Saturday, 31 January 2004


Will Baude points to this David Brooks column that elevates describing “big mo” to the status of high art. What strikes me most about the process is how completely endogenous it is—everything feeds back onto everything else, starting with the trigger of the otherwise-completely-meaningless behavior of several thousand Democratic caucus-goers in Iowa. In 12 days, John Kerry was translated from being a virtual also-ran to the likely Democratic presidential nominee largely due to the unanticipated behavior of said caucus-goers.

Could the momentum shift yet again? Probably not, with the Dean campaign imploding before our very eyes, Edwards fighting for traction in South Carolina, Lieberman in abject denial, and Clark scrambling for votes in Oklahoma. Kerry may yet fall victim to interneccine attacks, but his rivals’ campaigns may not persist long enough for them to be effective.
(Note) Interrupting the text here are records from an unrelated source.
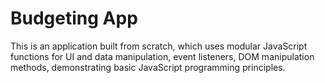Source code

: # Budgeting App

This is an application built from scratch, which uses modular JavaScript functions for UI and data manipulation, event listeners, DOM manipulation methods, demonstrating basic JavaScript programming principles.
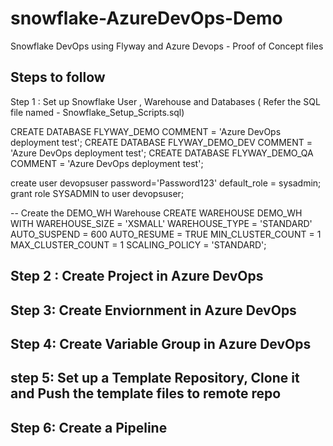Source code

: # snowflake-AzureDevOps-Demo
Snowflake DevOps using Flyway and Azure Devops - Proof of Concept files

## Steps to follow
Step 1 : Set up Snowflake User , Warehouse and Databases ( Refer the SQL file named - Snowflake_Setup_Scripts.sql)

CREATE DATABASE FLYWAY_DEMO COMMENT = 'Azure DevOps deployment test';
CREATE DATABASE FLYWAY_DEMO_DEV COMMENT = 'Azure DevOps deployment test';
CREATE DATABASE FLYWAY_DEMO_QA COMMENT = 'Azure DevOps deployment test';

create user devopsuser password='Password123' default_role = sysadmin;
grant role SYSADMIN to user devopsuser;

-- Create the DEMO_WH Warehouse
CREATE WAREHOUSE DEMO_WH WITH WAREHOUSE_SIZE = 'XSMALL' WAREHOUSE_TYPE = 'STANDARD' AUTO_SUSPEND = 600 AUTO_RESUME = TRUE MIN_CLUSTER_COUNT = 1 MAX_CLUSTER_COUNT = 1 SCALING_POLICY = 'STANDARD';

## Step 2 : Create Project in Azure DevOps
## Step 3: Create Enviornment in Azure DevOps
## Step 4: Create Variable Group in Azure DevOps
## step 5: Set up a Template Repository, Clone it and Push the template files to remote repo
## Step 6: Create a Pipeline 
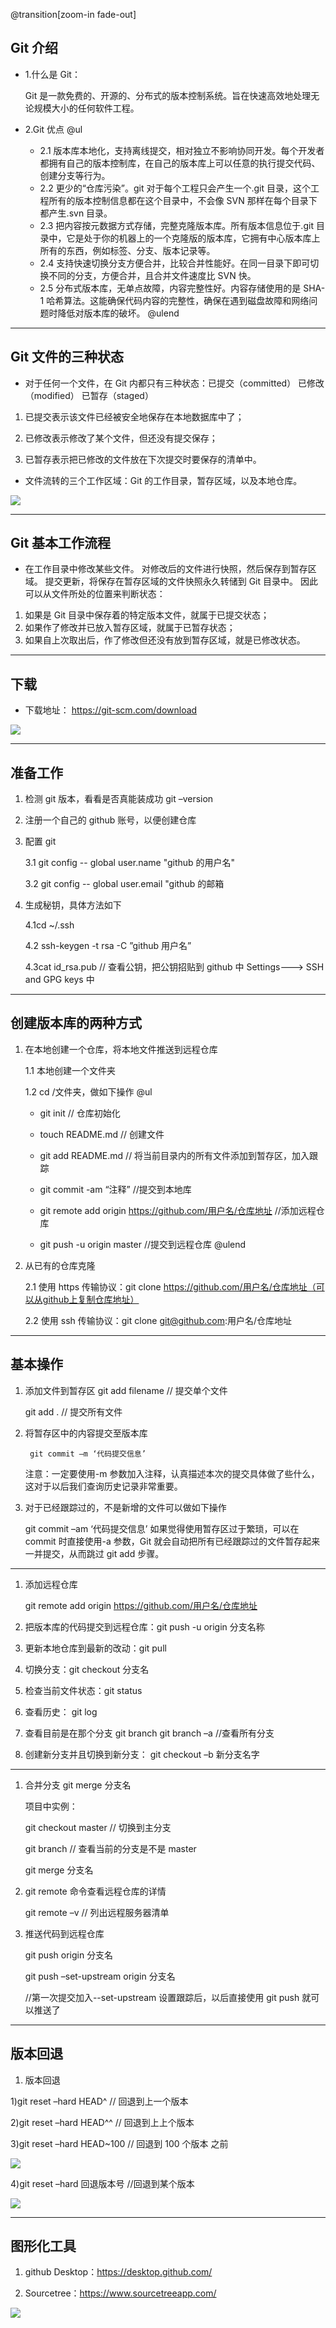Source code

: @transition[zoom-in fade-out]

## Git 介绍

- 1.什么是 Git：

  Git 是一款免费的、开源的、分布式的版本控制系统。旨在快速高效地处理无论规模大小的任何软件工程。

- 2.Git 优点
  @ul

  - 2.1 版本库本地化，支持离线提交，相对独立不影响协同开发。每个开发者都拥有自己的版本控制库，在自己的版本库上可以任意的执行提交代码、创建分支等行为。
  - 2.2 更少的“仓库污染”。git 对于每个工程只会产生一个.git 目录，这个工程所有的版本控制信息都在这个目录中，不会像 SVN 那样在每个目录下都产生.svn 目录。
  - 2.3 把内容按元数据方式存储，完整克隆版本库。所有版本信息位于.git 目录中，它是处于你的机器上的一个克隆版的版本库，它拥有中心版本库上所有的东西，例如标签、分支、版本记录等。
  - 2.4 支持快速切换分支方便合并，比较合并性能好。在同一目录下即可切换不同的分支，方便合并，且合并文件速度比 SVN 快。
  - 2.5 分布式版本库，无单点故障，内容完整性好。内容存储使用的是 SHA-1 哈希算法。这能确保代码内容的完整性，确保在遇到磁盘故障和网络问题时降低对版本库的破坏。
    @ulend

---

## Git 文件的三种状态

- 对于任何一个文件，在 Git 内都只有三种状态：已提交（committed） 已修改（modified） 已暂存（staged）

1. 已提交表示该文件已经被安全地保存在本地数据库中了；

2. 已修改表示修改了某个文件，但还没有提交保存；

3. 已暂存表示把已修改的文件放在下次提交时要保存的清单中。

- 文件流转的三个工作区域：Git 的工作目录，暂存区域，以及本地仓库。

![](assets/img/picture.jpg)

---

## Git 基本工作流程

- 在工作目录中修改某些文件。
  对修改后的文件进行快照，然后保存到暂存区域。
  提交更新，将保存在暂存区域的文件快照永久转储到 Git 目录中。
  因此可以从文件所处的位置来判断状态：

1. 如果是 Git 目录中保存着的特定版本文件，就属于已提交状态；
2. 如果作了修改并已放入暂存区域，就属于已暂存状态；
3. 如果自上次取出后，作了修改但还没有放到暂存区域，就是已修改状态。

---

## 下载

- 下载地址： https://git-scm.com/download

![](assets/img/picture1.png)

---

## 准备工作

1. 检测 git 版本，看看是否真能装成功
   git –version

2. 注册一个自己的 github 账号，以便创建仓库

3. 配置 git

   3.1 git config -- global user.name "github 的用户名"

   3.2 git config -- global user.email "github 的邮箱

4. 生成秘钥，具体方法如下

   4.1cd ~/.ssh

   4.2 ssh-keygen -t rsa -C ”github 用户名”

   4.3cat id_rsa.pub // 查看公钥，把公钥招贴到 github 中 Settings---> SSH and GPG keys 中

---

## 创建版本库的两种方式

1. 在本地创建一个仓库，将本地文件推送到远程仓库

   1.1 本地创建一个文件夹

   1.2 cd /文件夹，做如下操作
   @ul

   - git init // 仓库初始化

   - touch README.md // 创建文件

   - git add README.md // 将当前目录内的所有文件添加到暂存区，加入跟踪

   - git commit -am “注释” //提交到本地库

   - git remote add origin https://github.com/用户名/仓库地址 //添加远程仓库

   - git push -u origin master //提交到远程仓库
     @ulend

2. 从已有的仓库克隆

   2.1 使用 https 传输协议：git clone https://github.com/用户名/仓库地址（可以从github上复制仓库地址）

   2.2 使用 ssh 传输协议：git clone git@github.com:用户名/仓库地址

---

## 基本操作

1.  添加文件到暂存区
    git add filename // 提交单个文件

    git add . // 提交所有文件

2.  将暂存区中的内容提交至版本库

         git commit –m ‘代码提交信息’

    注意：一定要使用-m 参数加入注释，认真描述本次的提交具体做了些什么，这对于以后我们查询历史记录非常重要。

3.  对于已经跟踪过的，不是新增的文件可以做如下操作

    git commit –am ‘代码提交信息’
    如果觉得使用暂存区过于繁琐，可以在 commit 时直接使用-a 参数，Git 就会自动把所有已经跟踪过的文件暂存起来一并提交，从而跳过 git add 步骤。

---

1. 添加远程仓库

   git remote add origin https://github.com/用户名/仓库地址

2. 把版本库的代码提交到远程仓库：git push -u origin 分支名称

3. 更新本地仓库到最新的改动：git pull

4. 切换分支：git checkout 分支名

5. 检查当前文件状态：git status

6. 查看历史： git log

7. 查看目前是在那个分支
   git branch
   git branch –a //查看所有分支

8. 创建新分支并且切换到新分支： git checkout –b 新分支名字

---

1. 合并分支
   git merge 分支名

   项目中实例：

   git checkout master // 切换到主分支

   git branch // 查看当前的分支是不是 master

   git merge 分支名

2. git remote 命令查看远程仓库的详情

   git remote –v // 列出远程服务器清单

3. 推送代码到远程仓库

   git push origin 分支名

   git push –set-upstream origin 分支名

   //第一次提交加入--set-upstream 设置跟踪后，以后直接使用 git push 就可以推送了

---

## 版本回退

1. 版本回退

1)git reset –hard HEAD^ // 回退到上一个版本

2)git reset –hard HEAD^^ // 回退到上上个版本

3)git reset –hard HEAD~100 // 回退到 100 个版本 之前

![](assets/img/picture2.png)

4)git reset –hard 回退版本号 //回退到某个版本

![](assets/img/picture3.png)

---

## 图形化工具

1. github Desktop：https://desktop.github.com/

2. Sourcetree：https://www.sourcetreeapp.com/

![](assets/img/picture4.png)
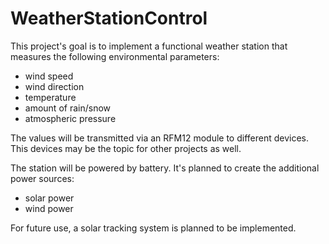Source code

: WeatherStationControl
=====================

This project's goal is to implement a functional weather station that measures the following environmental parameters:

- wind speed
- wind direction
- temperature
- amount of rain/snow
- atmospheric pressure

The values will be transmitted via an RFM12 module to different devices. This devices may be the topic for other projects as well.

The station will be powered by battery. It's planned to create the additional power sources:

- solar power
- wind power

For future use, a solar tracking system is planned to be implemented.
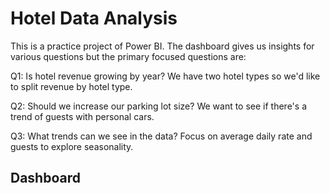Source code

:
# Hotel Data Analysis

This is a practice project of Power BI. The dashboard gives us insights for various questions but the primary focused questions are:

Q1: Is hotel revenue growing by year? We have two hotel types so we'd like to split revenue by hotel type.

Q2: Should we increase our parking lot size? We want to see if there's a trend of guests with personal cars.

Q3: What trends can we see in the data? Focus on average daily rate and guests to explore seasonality.


## Dashboard
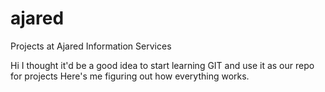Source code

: # ajared
Projects at Ajared Information Services

Hi
I thought it'd be a good idea to start learning GIT and use it as our repo for projects
Here's me figuring out how everything works.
Presidential candidate encounters

Most people see presidential candidates at big rallies—my two experiences seeing Presidential fodder in the flesh were at a Clinton-Gore campaign stop in Ocala in 1992 and Harry Browne in Atlanta on Election Day in 2000. Other presidential candidates, however, are more low-key. Take Brian Noggle’s encounter with Michael Badnarik in the basement of a St. Louis pizza parlour, for example.

Badnarik sound familiar? Brock blogged his unusual views on prison rehabilitation below.


Dan Drezner wrote Friday:

Here’s my position—I’m genuinely unsure of who I’m going to vote for. More and more, Bush reminds me of Nixon. He’s not afraid to make the bold move in foreign policy. On domestic policy, Bush seems like he’ll say or do anything, so long as it advances his short-term political advantage. If Karl Rove thought imposing wage and price controls would win Pennsylvania and Michigan for Bush, you’d see an Executive Order within 24 hours. Andrew Sullivan and others have delivered this harangue, so I won’t repeat it.

If—a big if—the Democrats put forward a credible alternative, then I could very well pull the donkey lever.

I’m close to being in the same boat as Dan (well, besides that whole “having a tenure-track job” thing), but I’m probably more likely than he is to pull the Libertarian lever than the “donkey” one.† After listening and watching the Dems, my rough assessment is that either Lieberman or Edwards would make a decent president, Kerry would be borderline, and the rest might as well be LaRouche. If one of those clowns got the nomination, I’d probably feel compelled to vote for George W. Bush, since I really don’t want to convert to Islam and/or learn Arabic. Nothing against Muslims, but my wishy-washy beliefs suit me just fine and I don’t particularly feel like converting.

However, Edwards, Kerry or Lieberman appear sufficiently competent and—more importantly—will be more constrained in their desired profligacy by a Republican Congress than Bush has been; plus, I suspect O’Connor’s mood-swings would be somewhat more conservative with a Democrat in the White House.* While I doubt I’d be sufficiently inclined to vote for any of them, their presence on the ticket would be more than sufficient to demotivate any support I might otherwise have for Bush.

† This is consistent with my finding in my dissertation that politically sophisticated voters whose preferences lean toward third-party candidates or who are interested in registering protest votes engage in conditional strategic behavior.

* An empircally-testable proposition worth writing a conference paper on, methinks.

John Kerry: French non-Toast

Steven Taylor has your weekend edition of the Toast-O-Meter up and running, looking ahead to Tuesday’s seven-state primary.